Ill be gettin some Nitto Drag Radials im sure..

THANKS!!


----------



## MonsterInProgress (Mar 27, 2006)

nobody....?


----------



## Verdoro 68 (Dec 27, 2005)

Drag radials for sure. I've been hobbling along on stock tires at the strip for over a year now. I'm long overdue for a set of DRs, but I find it kind of a fun challenge to get a decent 60' out of stock tires.

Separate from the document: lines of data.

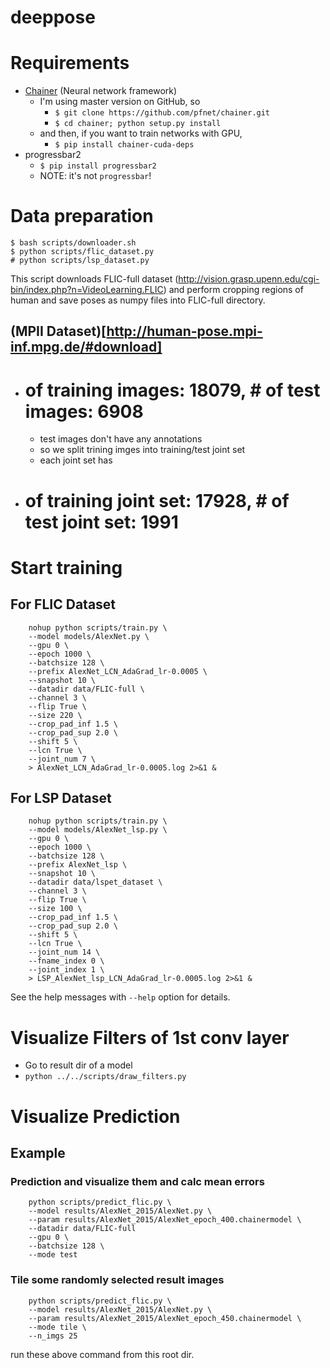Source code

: deeppose
========

# Requirements

- [Chainer](https://github.com/pfnet/chainer) (Neural network framework)
    - I'm using master version on GitHub, so
        - `$ git clone https://github.com/pfnet/chainer.git`
        - `$ cd chainer; python setup.py install`
    - and then, if you want to train networks with GPU,
        - `$ pip install chainer-cuda-deps`
- progressbar2
    - `$ pip install progressbar2`
    - NOTE: it's not `progressbar`!

# Data preparation

    $ bash scripts/downloader.sh
    $ python scripts/flic_dataset.py
    # python scripts/lsp_dataset.py

This script downloads FLIC-full dataset (http://vision.grasp.upenn.edu/cgi-bin/index.php?n=VideoLearning.FLIC) and perform cropping regions of human and save poses as numpy files into FLIC-full directory.

## (MPII Dataset)[http://human-pose.mpi-inf.mpg.de/#download]

- # of training images: 18079, # of test images: 6908
    - test images don't have any annotations
    - so we split trining imges into training/test joint set
    - each joint set has
- # of training joint set: 17928, # of test joint set: 1991

# Start training

## For FLIC Dataset

```
    nohup python scripts/train.py \
    --model models/AlexNet.py \
    --gpu 0 \
    --epoch 1000 \
    --batchsize 128 \
    --prefix AlexNet_LCN_AdaGrad_lr-0.0005 \
    --snapshot 10 \
    --datadir data/FLIC-full \
    --channel 3 \
    --flip True \
    --size 220 \
    --crop_pad_inf 1.5 \
    --crop_pad_sup 2.0 \
    --shift 5 \
    --lcn True \
    --joint_num 7 \
    > AlexNet_LCN_AdaGrad_lr-0.0005.log 2>&1 &
```

## For LSP Dataset

```
    nohup python scripts/train.py \
    --model models/AlexNet_lsp.py \
    --gpu 0 \
    --epoch 1000 \
    --batchsize 128 \
    --prefix AlexNet_lsp \
    --snapshot 10 \
    --datadir data/lspet_dataset \
    --channel 3 \
    --flip True \
    --size 100 \
    --crop_pad_inf 1.5 \
    --crop_pad_sup 2.0 \
    --shift 5 \
    --lcn True \
    --joint_num 14 \
    --fname_index 0 \
    --joint_index 1 \
    > LSP_AlexNet_lsp_LCN_AdaGrad_lr-0.0005.log 2>&1 &
```

See the help messages with `--help` option for details.

# Visualize Filters of 1st conv layer

- Go to result dir of a model
-  `python ../../scripts/draw_filters.py`

# Visualize Prediction

## Example

### Prediction and visualize them and calc mean errors

```
    python scripts/predict_flic.py \
    --model results/AlexNet_2015/AlexNet.py \
    --param results/AlexNet_2015/AlexNet_epoch_400.chainermodel \
    --datadir data/FLIC-full
    --gpu 0 \
    --batchsize 128 \
    --mode test
```

### Tile some randomly selected result images

```
    python scripts/predict_flic.py \
    --model results/AlexNet_2015/AlexNet.py \
    --param results/AlexNet_2015/AlexNet_epoch_450.chainermodel \
    --mode tile \
    --n_imgs 25
```



run these above command from this root dir.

Depending on how much road racing you plan to do, the Pedders Street II, Track I or Track II packages should get you covered. I have the Street II on mine. Made a world of difference, but if I was road racing I'd have probably gone with big bore rear shocks, drop springs and sway bar bushings.


----------



## speedwrenchx10 (May 6, 2006)

Daily driver and racer calls for a back up to get to work if needed.Road racing can be costly on brakes and suspension.The brake fluid and hydrolic clutch system will need maintained after road racing.There are clutch system upgrade parts for road racing you may look into and dont forget different alignment for daily driving and racing.It would be great to have a herd of goatsarty:


----------



## MonsterInProgress (Mar 27, 2006)

lemme restate my uses

5 days out of the week will be daily driving for school and friends houses and simpel things as that.

weekends...probably twice a month ill be at the Drag strip....im99% sure ill be doing only quarter miles instead of courses now that i think about it.

and maybe kicking some honda civics asses on the public roads  

so i know ill do some Drag radials...but how about my suspension...what should i do. i know i want to lower a inch or so.


----------



## Verdoro 68 (Dec 27, 2005)

Pedders Serious Street or Pedders Track II 1/2" Rear 1" Front Drop


----------



## MonsterInProgress (Mar 27, 2006)

i dont wanna be spending that much right now lol.

ill have about 5K to spend on wheels/tires suspension and maybe some exterior accessories.


----------